JAKARTA, KOMPAS - Kasus dugaan pemerkosaan RA, pekerja kontrak, oleh bekas atasannya, anggota Dewan Pengawas BPJS Ketenagakerjaan, mencerminkan perlindungan perempuan pekerja lemah.
Kasus dugaan pemerkosaan yang dialami RA (27), karyawan kontrak, oleh bekas atasannya, SAB, anggota Dewan Pengawas Badan Penyelenggara Jaminan Sosial Ketenagakerjaan, mencerminkan lemahnya perlindungan perempuan di tempat kerja. Perusahaan harus memiliki perspektif jender atau antikekerasan seksual dalam menangani pelecehan seksual atau pemerkosaan.
Ketua Komisi Nasional Anti-Kekerasan terhadap Perempuan Azriana R Manalu, Minggu (30/12/2018), di Jakarta, mengatakan, hal itu bertujuan menguatkan mekanisme pencegahan dan penanganan kekerasan seksual. Mekanisme pencegahan bisa berupa kode etik karyawan.
Mekanisme penanganan berbentuk unit pelayanan dan prosedur operasional standar penanganan korban kekerasan seksual. ”Dua mekanisme ini harus berperspektif pada korban,” ujarnya.
Sebelumnya, RA, karyawan kontrak, Jumat lalu, mengungkapkan kepada publik kasus pelecehan seksual dirinya oleh bekas atasannya, SAB, anggota Dewan pengawas BPJS Ketenagakerjaan (TK). SAB memerkosanya 4 kali sejak ia bekerja sebagai asisten pribadi SAB pada 2016 sampai November 2018.
Sejak awal mengalami kekerasan seksual, RA melaporkan itu kepada seorang anggota Dewan Pengawas, tetapi tak digubris.
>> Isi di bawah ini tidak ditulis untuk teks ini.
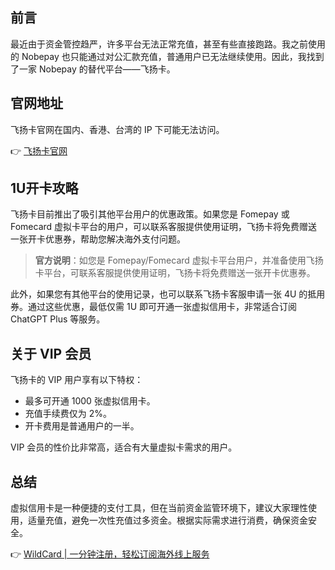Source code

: ## 前言

最近由于资金管控趋严，许多平台无法正常充值，甚至有些直接跑路。我之前使用的 Nobepay 也只能通过对公汇款充值，普通用户已无法继续使用。因此，我找到了一家 Nobepay 的替代平台——飞扬卡。

## 官网地址

飞扬卡官网在国内、香港、台湾的 IP 下可能无法访问。

👉 [飞扬卡官网](https://bit.ly/bewildcard)

## 1U开卡攻略

飞扬卡目前推出了吸引其他平台用户的优惠政策。如果您是 Fomepay 或 Fomecard 虚拟卡平台的用户，可以联系客服提供使用证明，飞扬卡将免费赠送一张开卡优惠券，帮助您解决海外支付问题。

> **官方说明**：如您是 Fomepay/Fomecard 虚拟卡平台用户，并准备使用飞扬卡平台，可联系客服提供使用证明，飞扬卡将免费赠送一张开卡优惠券。

此外，如果您有其他平台的使用记录，也可以联系飞扬卡客服申请一张 4U 的抵用券。通过这些优惠，最低仅需 1U 即可开通一张虚拟信用卡，非常适合订阅 ChatGPT Plus 等服务。

## 关于 VIP 会员

飞扬卡的 VIP 用户享有以下特权：

- 最多可开通 1000 张虚拟信用卡。
- 充值手续费仅为 2%。
- 开卡费用是普通用户的一半。

VIP 会员的性价比非常高，适合有大量虚拟卡需求的用户。

## 总结

虚拟信用卡是一种便捷的支付工具，但在当前资金监管环境下，建议大家理性使用，适量充值，避免一次性充值过多资金。根据实际需求进行消费，确保资金安全。

👉 [WildCard | 一分钟注册，轻松订阅海外线上服务](https://bit.ly/bewildcard)
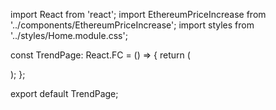 import React from 'react';
import EthereumPriceIncrease from '../components/EthereumPriceIncrease';
import styles from '../styles/Home.module.css';

const TrendPage: React.FC = () => {
  return (
    <div className={styles.container}>
      <EthereumPriceIncrease />
    </div>
  );
};

export default TrendPage;
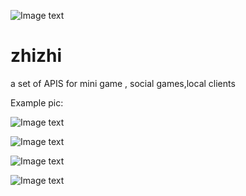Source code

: 
![Image text](http://www.guitardog.com.cn/game/gq_pic/1321242469_1.jpg)


zhizhi
======

a set of APIS for mini game , social games,local clients

Example pic:

![Image text](http://media.kuaiwan.com/game/img/240/e57d4c8037d95e89e1fe245b36fe4ab0_t_w520_h390.jpg)


![Image text](http://media.kuaiwan.com/game/img/631/7538ab31d5efea91d0153aca3c05d91f_t_w520_h390.jpg)


![Image text](http://w.qhimg.com/images/v2/webapp/res/20111026/1/102069205_d3.jpg)


![Image text](http://media.kuaiwan.com/game/img/531/f20221c6f3167f2575ec9711dc4ce443_t_w520_h390.jpg)

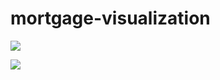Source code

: # mortgage-visualization

![](https://github.com/andrelimzs/mortgage-optimisation/blob/master/docs/plots/overview1.jpg?raw=true)

![](https://github.com/andrelimzs/mortgage-optimisation/blob/master/docs/plots/overview2.jpg?raw=true)
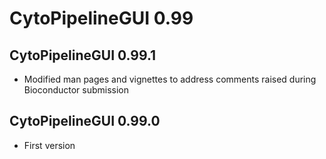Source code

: # CytoPipelineGUI 0.99

## CytoPipelineGUI 0.99.1

- Modified man pages and vignettes to address comments raised during 
Bioconductor submission


## CytoPipelineGUI 0.99.0

- First version

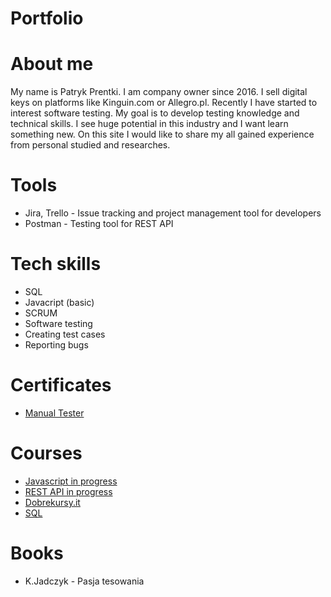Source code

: # Portfolio

# About me

<p>My name is Patryk Prentki. I am company owner since 2016. I sell digital keys on platforms like Kinguin.com or Allegro.pl.
Recently I have started to interest software testing. My goal is to develop testing knowledge and technical skills.
I see huge potential in this industry and I want learn something new. On this site I would like to share my all gained
experience from personal studied and researches.</p>

<h1>Tools</h1>
<ul>
  <li>Jira, Trello - Issue tracking and project management tool for developers</li>
  <li>Postman - Testing tool for REST API</li>
</ul>

# Tech skills

* SQL
* Javacript (basic)
* SCRUM
* Software testing
* Creating test cases
* Reporting bugs
  
# Certificates

- [Manual Tester](https://i.imgur.com/8LS06DI.jpg)

# Courses

- [Javascript in progress](https://www.udemy.com/course/kurs-programowanie-w-javascript-od-zera-do-mastera/)
- [REST API in progress](https://www.udemy.com/course/kurs-programowanie-w-javascript-od-zera-do-mastera/)
- [Dobrekursy.it](https://dobrekursy.it/tester/)
- [SQL](https://www.w3schools.com/sql/default.asp)

# Books

- K.Jadczyk - Pasja tesowania

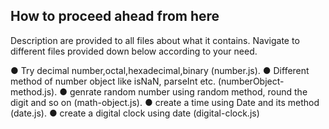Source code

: ## How to proceed ahead from here

Description are provided to all files about what it contains. Navigate to different files provided down below according to your need.

● Try decimal number,octal,hexadecimal,binary (number.js).
● Different method of number object like isNaN, parseInt etc. (numberObject-method.js).
● genrate random number using random method, round the digit and so on (math-object.js).
● create a time using Date and its method (date.js).
● create a digital clock using date (digital-clock.js)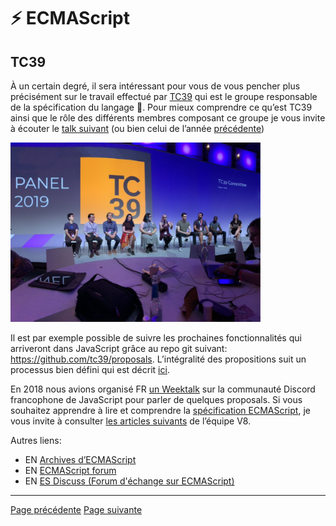 # ⚡ ECMAScript

## TC39

À un certain degré, il sera intéressant pour vous de vous pencher plus précisément sur le travail effectué par [TC39](https://tc39.es/) qui est le groupe responsable de la spécification du langage 💖. Pour mieux comprendre ce qu’est TC39 ainsi que le rôle des différents membres composant ce groupe je vous invite à écouter le [talk suivant](https://www.youtube.com/watch?v=slA06pbTRi4&list=PL37ZVnwpeshHwJPVBqEnZild7QHWhdufu&index=13) (ou bien celui de l’année [précédente](https://www.youtube.com/watch?v=Hj5q8uyqGYc&list=PL37ZVnwpeshG2YXJkun_lyNTtM-Qb3MKa&index=8))

<img src="./../../../assets/ecmascript/tc39.png" alt="tc39" width="400"/>

Il est par exemple possible de suivre les prochaines fonctionnalités qui arriveront dans JavaScript grâce au repo git suivant: <https://github.com/tc39/proposals>. L’intégralité des propositions suit un processus bien défini qui est décrit [ici](https://tc39.es/process-document/).

En 2018 nous avions organisé FR [un Weektalk](https://www.youtube.com/watch?v=_onjCxViPu8) sur la communauté Discord francophone de JavaScript pour parler de quelques proposals. Si vous souhaitez apprendre à lire et comprendre la [spécification ECMAScript](https://www.ecma-international.org/publications/files/ECMA-ST/ECMA-262.pdf), je vous invite à consulter [les articles suivants](https://v8.dev/blog/tags/understanding-ecmascript) de l’équipe V8.

Autres liens:

- EN [Archives d’ECMAScript](https://www.ecma-international.org/ecmascript-development-archive/https://www.ecma-international.org/ecmascript-development-archive/)
- EN [ECMAScript forum](https://es.discourse.group/)
- EN [ES Discuss (Forum d'échange sur ECMAScript)](https://esdiscuss.org/)

---
[Page précédente](./javascript-20years.md)
[Page suivante](../typescript/introduction.md)
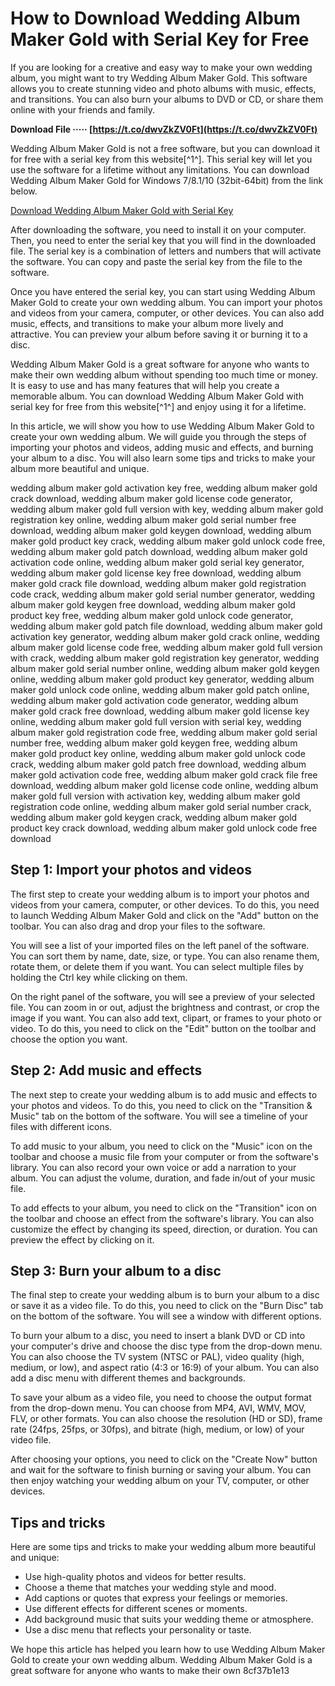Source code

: # How to Download Wedding Album Maker Gold with Serial Key for Free
 
If you are looking for a creative and easy way to make your own wedding album, you might want to try Wedding Album Maker Gold. This software allows you to create stunning video and photo albums with music, effects, and transitions. You can also burn your albums to DVD or CD, or share them online with your friends and family.
 
**Download File ····· [https://t.co/dwvZkZV0Ft](https://t.co/dwvZkZV0Ft)**


 
Wedding Album Maker Gold is not a free software, but you can download it for free with a serial key from this website[^1^]. This serial key will let you use the software for a lifetime without any limitations. You can download Wedding Album Maker Gold for Windows 7/8.1/10 (32bit-64bit) from the link below.
 
[Download Wedding Album Maker Gold with Serial Key](https://www.computerartist.org/2019/12/wedding-album-maker-gold-free.html)
 
After downloading the software, you need to install it on your computer. Then, you need to enter the serial key that you will find in the downloaded file. The serial key is a combination of letters and numbers that will activate the software. You can copy and paste the serial key from the file to the software.
 
Once you have entered the serial key, you can start using Wedding Album Maker Gold to create your own wedding album. You can import your photos and videos from your camera, computer, or other devices. You can also add music, effects, and transitions to make your album more lively and attractive. You can preview your album before saving it or burning it to a disc.
 
Wedding Album Maker Gold is a great software for anyone who wants to make their own wedding album without spending too much time or money. It is easy to use and has many features that will help you create a memorable album. You can download Wedding Album Maker Gold with serial key for free from this website[^1^] and enjoy using it for a lifetime.
  
In this article, we will show you how to use Wedding Album Maker Gold to create your own wedding album. We will guide you through the steps of importing your photos and videos, adding music and effects, and burning your album to a disc. You will also learn some tips and tricks to make your album more beautiful and unique.
 
wedding album maker gold activation key free,  wedding album maker gold crack download,  wedding album maker gold license code generator,  wedding album maker gold full version with key,  wedding album maker gold registration key online,  wedding album maker gold serial number free download,  wedding album maker gold keygen download,  wedding album maker gold product key crack,  wedding album maker gold unlock code free,  wedding album maker gold patch download,  wedding album maker gold activation code online,  wedding album maker gold serial key generator,  wedding album maker gold license key free download,  wedding album maker gold crack file download,  wedding album maker gold registration code crack,  wedding album maker gold serial number generator,  wedding album maker gold keygen free download,  wedding album maker gold product key free,  wedding album maker gold unlock code generator,  wedding album maker gold patch file download,  wedding album maker gold activation key generator,  wedding album maker gold crack online,  wedding album maker gold license code free,  wedding album maker gold full version with crack,  wedding album maker gold registration key generator,  wedding album maker gold serial number online,  wedding album maker gold keygen online,  wedding album maker gold product key generator,  wedding album maker gold unlock code online,  wedding album maker gold patch online,  wedding album maker gold activation code generator,  wedding album maker gold crack free download,  wedding album maker gold license key online,  wedding album maker gold full version with serial key,  wedding album maker gold registration code free,  wedding album maker gold serial number free,  wedding album maker gold keygen free,  wedding album maker gold product key online,  wedding album maker gold unlock code crack,  wedding album maker gold patch free download,  wedding album maker gold activation code free,  wedding album maker gold crack file free download,  wedding album maker gold license code online,  wedding album maker gold full version with activation key,  wedding album maker gold registration code online,  wedding album maker gold serial number crack,  wedding album maker gold keygen crack,  wedding album maker gold product key crack download,  wedding album maker gold unlock code free download
 
## Step 1: Import your photos and videos
 
The first step to create your wedding album is to import your photos and videos from your camera, computer, or other devices. To do this, you need to launch Wedding Album Maker Gold and click on the "Add" button on the toolbar. You can also drag and drop your files to the software.
 
You will see a list of your imported files on the left panel of the software. You can sort them by name, date, size, or type. You can also rename them, rotate them, or delete them if you want. You can select multiple files by holding the Ctrl key while clicking on them.
 
On the right panel of the software, you will see a preview of your selected file. You can zoom in or out, adjust the brightness and contrast, or crop the image if you want. You can also add text, clipart, or frames to your photo or video. To do this, you need to click on the "Edit" button on the toolbar and choose the option you want.
 
## Step 2: Add music and effects
 
The next step to create your wedding album is to add music and effects to your photos and videos. To do this, you need to click on the "Transition & Music" tab on the bottom of the software. You will see a timeline of your files with different icons.
 
To add music to your album, you need to click on the "Music" icon on the toolbar and choose a music file from your computer or from the software's library. You can also record your own voice or add a narration to your album. You can adjust the volume, duration, and fade in/out of your music file.
 
To add effects to your album, you need to click on the "Transition" icon on the toolbar and choose an effect from the software's library. You can also customize the effect by changing its speed, direction, or duration. You can preview the effect by clicking on it.
 
## Step 3: Burn your album to a disc
 
The final step to create your wedding album is to burn your album to a disc or save it as a video file. To do this, you need to click on the "Burn Disc" tab on the bottom of the software. You will see a window with different options.
 
To burn your album to a disc, you need to insert a blank DVD or CD into your computer's drive and choose the disc type from the drop-down menu. You can also choose the TV system (NTSC or PAL), video quality (high, medium, or low), and aspect ratio (4:3 or 16:9) of your album. You can also add a disc menu with different themes and backgrounds.
 
To save your album as a video file, you need to choose the output format from the drop-down menu. You can choose from MP4, AVI, WMV, MOV, FLV, or other formats. You can also choose the resolution (HD or SD), frame rate (24fps, 25fps, or 30fps), and bitrate (high, medium, or low) of your video file.
 
After choosing your options, you need to click on the "Create Now" button and wait for the software to finish burning or saving your album. You can then enjoy watching your wedding album on your TV, computer, or other devices.
 
## Tips and tricks
 
Here are some tips and tricks to make your wedding album more beautiful and unique:
 
- Use high-quality photos and videos for better results.
- Choose a theme that matches your wedding style and mood.
- Add captions or quotes that express your feelings or memories.
- Use different effects for different scenes or moments.
- Add background music that suits your wedding theme or atmosphere.
- Use a disc menu that reflects your personality or taste.

We hope this article has helped you learn how to use Wedding Album Maker Gold to create your own wedding album. Wedding Album Maker Gold is a great software for anyone who wants to make their own
 8cf37b1e13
Akhirnya RA mengungkap kasus itu kepada Ade Armando, dosen di tempatnya menempuh pendidikan S-2. (Kompas, 28/12/2018)
Gugat balik
Kemarin, di Jakarta, SAB menyampaikan pengunduran diri sebagai anggota Dewan Pengawas BPJS Ketenagakerjaan. Ia menganggap kesaksian RA ialah fitnah. ”Kami menempuh jalur hukum untuk mengungkapkan keadilan dan kebenaran,” ujarnya dalam jumpa pers.
SAB, ditemani kuasa hukum Memed Adiwinata dan anggota lain Dewan Pengawas BPJS TK, mengatakan telah mengajukan somasi kepada RA. Mereka juga akan menyomasi Ade Armando yang dinilai mencemarkan nama baik kliennya.
”Klien kami akan melaporkan ini ke polisi dengan gugatan pencemaran nama baik, seperti diatur Undang-Undang ITE (Informasi dan Transaksi Elektronik),” ujarnya.
Anggota Dewan Pengawas BPJS TK Poempida Hidayatulloh mendukung SAB dengan dalih tiap Dewan Pengawas menandatangani pakta integritas untuk menjunjung tinggi pemerintahan yang baik.
Menurut Azriana, dalam banyak kasus, korban kekerasan seksual terikat relasi kuasa sulit melapor karena mengancam masa depan. ”Masyarakat jangan memojokkan pihak yang mengungkap kekerasan seksual. Pandangan bias berdampak pada pemulihan korban,” ujarnya.
Ketua Koalisi Perempuan Indonesia Mike Verawati menilai ketimpangan relasi kuasa dan bias jender membuat korban kekerasan seksual disalahkan balik. ”Relasi kuasa membuat pelaku ingin mempertahankan posisi dengan menyalahkan korban,” ujarnya. (E02)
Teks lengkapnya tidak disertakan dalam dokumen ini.